Leave a little verbal snacky

Join me for the second part of Message to Adolf by Osamu Tezuka as I cover chapters 7-17 and dive even further into the history of Jewish evacuation from Poland across the Asian continent! Also announce my upcoming spooky episode!

Show Notes Transcript

Leave a little verbal snacky

Join me for the second part of Message to Adolf by Osamu Tezuka as I cover chapters 7-17 and dive even further into the history of Jewish evacuation from Poland across the Asian continent! Also announce my upcoming spooky episode!


Whaddup all you Yittish and Skittish listeners and welcome to The World is My Burrito -that’s TWIMB for short- a podcast where I unwrap the complex History + Pop Culture burrito, separate the ingredients roll it up, pack it in now lettuce begin.

It’s ya boy Kory T comin’ at ya with episode 9 recorded on September 17th 2021 and today I’m finally covering more Message to Adolf by Osamu Tezuka. If you haven’t listened to part 1 yet, pause here then go back to episode 5 which contains necessary story and relevant historical information. That said, this is also your lazy spoiler warning because this taco is getting re-heated.

Before we hop right in, let’s clean this kitchen 


I’m slowly but surely taking quality of life and organizational steps that should allow me to release episodes more frequently while also providing some newer, greater level content than before. Even while preparing for this episode I prepared for and released the Let’s Taco Bout It episode with Erik, and have been prepping for another secret project that will take more time to come to fruition. While the goal of this podcast is very personal, it should inevitably reach Patreon-worthy content that more listeners outside of my mom will take seriously.

Secondly, some weeks ago I asked my fans what topic they would like me to cover in celebration of spooky season and was promptly flooded with responses. I mean just.. Riverside after Hurricane Irma flooded. So, of the 5 suggestions I picked “Hellraiser” which was recommended by Bob from Straight Chilling Podcast. One of the suggestions is actually already part of a bigger project while another been added to said project. Hellraiser seemed just simple enough for me to over-complicate. Yes, this means part 3 of this Message to Adolf will be delayed. 

Thirdly, we’re going off-format because of some changes concerning my source material. In the previous episode I read from Part 1 of 5 from the 1995 Cadence publication. Snagging all 5 volumes is pretty pricey and, as aesthetics go, their covers are absolute trash. This and the final part will be from Vertical, Inc.’s 2-Volume collection released in 2012. Vol. 1 consists of 647 pages across 17 chapters. If you’re reading along, my previous episode covered the first 6 chapters.
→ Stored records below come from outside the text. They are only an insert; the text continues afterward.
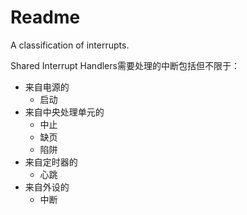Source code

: # Readme
A classification of interrupts.

Shared Interrupt Handlers需要处理的中断包括但不限于：
- 来自电源的
  - 启动
- 来自中央处理单元的
  - 中止
  - 缺页
  - 陷阱
- 来自定时器的
  - 心跳
- 来自外设的
  - 中断
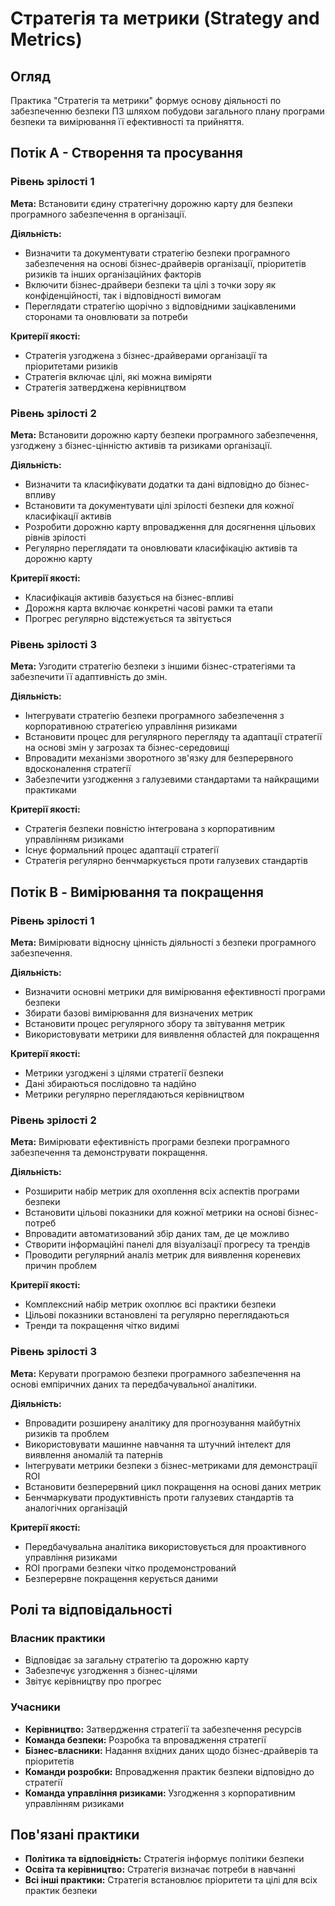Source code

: # Стратегія та метрики (Strategy and Metrics)

## Огляд

Практика "Стратегія та метрики" формує основу діяльності по забезпеченню безпеки ПЗ шляхом побудови загального плану програми безпеки та вимірювання її ефективності та прийняття.

## Потік А - Створення та просування

### Рівень зрілості 1
**Мета:** Встановити єдину стратегічну дорожню карту для безпеки програмного забезпечення в організації.

**Діяльність:**
- Визначити та документувати стратегію безпеки програмного забезпечення на основі бізнес-драйверів організації, пріоритетів ризиків та інших організаційних факторів
- Включити бізнес-драйвери безпеки та цілі з точки зору як конфіденційності, так і відповідності вимогам
- Переглядати стратегію щорічно з відповідними зацікавленими сторонами та оновлювати за потреби

**Критерії якості:**
- Стратегія узгоджена з бізнес-драйверами організації та пріоритетами ризиків
- Стратегія включає цілі, які можна виміряти
- Стратегія затверджена керівництвом

### Рівень зрілості 2
**Мета:** Встановити дорожню карту безпеки програмного забезпечення, узгоджену з бізнес-цінністю активів та ризиками організації.

**Діяльність:**
- Визначити та класифікувати додатки та дані відповідно до бізнес-впливу
- Встановити та документувати цілі зрілості безпеки для кожної класифікації активів
- Розробити дорожню карту впровадження для досягнення цільових рівнів зрілості
- Регулярно переглядати та оновлювати класифікацію активів та дорожню карту

**Критерії якості:**
- Класифікація активів базується на бізнес-впливі
- Дорожня карта включає конкретні часові рамки та етапи
- Прогрес регулярно відстежується та звітується

### Рівень зрілості 3
**Мета:** Узгодити стратегію безпеки з іншими бізнес-стратегіями та забезпечити її адаптивність до змін.

**Діяльність:**
- Інтегрувати стратегію безпеки програмного забезпечення з корпоративною стратегією управління ризиками
- Встановити процес для регулярного перегляду та адаптації стратегії на основі змін у загрозах та бізнес-середовищі
- Впровадити механізми зворотного зв'язку для безперервного вдосконалення стратегії
- Забезпечити узгодження з галузевими стандартами та найкращими практиками

**Критерії якості:**
- Стратегія безпеки повністю інтегрована з корпоративним управлінням ризиками
- Існує формальний процес адаптації стратегії
- Стратегія регулярно бенчмаркується проти галузевих стандартів

## Потік B - Вимірювання та покращення

### Рівень зрілості 1
**Мета:** Вимірювати відносну цінність діяльності з безпеки програмного забезпечення.

**Діяльність:**
- Визначити основні метрики для вимірювання ефективності програми безпеки
- Збирати базові вимірювання для визначених метрик
- Встановити процес регулярного збору та звітування метрик
- Використовувати метрики для виявлення областей для покращення

**Критерії якості:**
- Метрики узгоджені з цілями стратегії безпеки
- Дані збираються послідовно та надійно
- Метрики регулярно переглядаються керівництвом

### Рівень зрілості 2
**Мета:** Вимірювати ефективність програми безпеки програмного забезпечення та демонструвати покращення.

**Діяльність:**
- Розширити набір метрик для охоплення всіх аспектів програми безпеки
- Встановити цільові показники для кожної метрики на основі бізнес-потреб
- Впровадити автоматизований збір даних там, де це можливо
- Створити інформаційні панелі для візуалізації прогресу та трендів
- Проводити регулярний аналіз метрик для виявлення кореневих причин проблем

**Критерії якості:**
- Комплексний набір метрик охоплює всі практики безпеки
- Цільові показники встановлені та регулярно переглядаються
- Тренди та покращення чітко видимі

### Рівень зрілості 3
**Мета:** Керувати програмою безпеки програмного забезпечення на основі емпіричних даних та передбачувальної аналітики.

**Діяльність:**
- Впровадити розширену аналітику для прогнозування майбутніх ризиків та проблем
- Використовувати машинне навчання та штучний інтелект для виявлення аномалій та патернів
- Інтегрувати метрики безпеки з бізнес-метриками для демонстрації ROI
- Встановити безперервний цикл покращення на основі даних метрик
- Бенчмаркувати продуктивність проти галузевих стандартів та аналогічних організацій

**Критерії якості:**
- Передбачувальна аналітика використовується для проактивного управління ризиками
- ROI програми безпеки чітко продемонстрований
- Безперервне покращення керується даними

## Ролі та відповідальності

### Власник практики
- Відповідає за загальну стратегію та дорожню карту
- Забезпечує узгодження з бізнес-цілями
- Звітує керівництву про прогрес

### Учасники
- **Керівництво:** Затвердження стратегії та забезпечення ресурсів
- **Команда безпеки:** Розробка та впровадження стратегії
- **Бізнес-власники:** Надання вхідних даних щодо бізнес-драйверів та пріоритетів
- **Команди розробки:** Впровадження практик безпеки відповідно до стратегії
- **Команда управління ризиками:** Узгодження з корпоративним управлінням ризиками

## Пов'язані практики
- **Політика та відповідність:** Стратегія інформує політики безпеки
- **Освіта та керівництво:** Стратегія визначає потреби в навчанні
- **Всі інші практики:** Стратегія встановлює пріоритети та цілі для всіх практик безпеки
We’re now beginning chapter 7 on page 262. 

Enough of that - strap onto your nearest toilet because this burrito is absolutely stuffed with an extra serving of spicy history.

World History


Chapter 7 begins by briefly mentioning events of the second Sino-Japanese war -Japan’s incursion on the Asian continent and several Pacific Islands- took place between 1937-1945 with some shenanigans going back as far as 1931. The 3 specific locations mentioned are Nanjing, the battle of Xuzhou, and the Canton Operation. Though Tezuka doesn’t detail these topics -probably because these are very well known points of history among the Japanese- let’s break down this single page anyways. The events in order are: 

  1. the Nanjing Massacre of Winter ‘87-’88 involved the widespread rape, murder, and looting of between 40,000 and 300,000 unarmed Chinese in Nanjing. I believe this was the same time there were literal games made out of murdering people. These atrocities included but weren’t limited to the elderly, women, children, disabled. You name it, they were for it. The reason this number is so vast is partially due to the Japanese not recording their actions AND them setting fire to a lot of records when they officially surrendered. To this day there is still contention between Japan and China about this one event. 
  2. Following this was the Battle of Xuzhou in Spring of ‘88 was both a step further inland and a means of preventing the Chinese military from withdrawing west. 
  3. Finally, the Canton Operation in South China in winter of ‘88. Canton (actually named Guangzhou) is a port city that supplied China with food, military supplies, and contact with the outside world so it was a primo target to cut China off from any hope. Hopefully this gives you a glimpse into why he didn’t feel the need to expound.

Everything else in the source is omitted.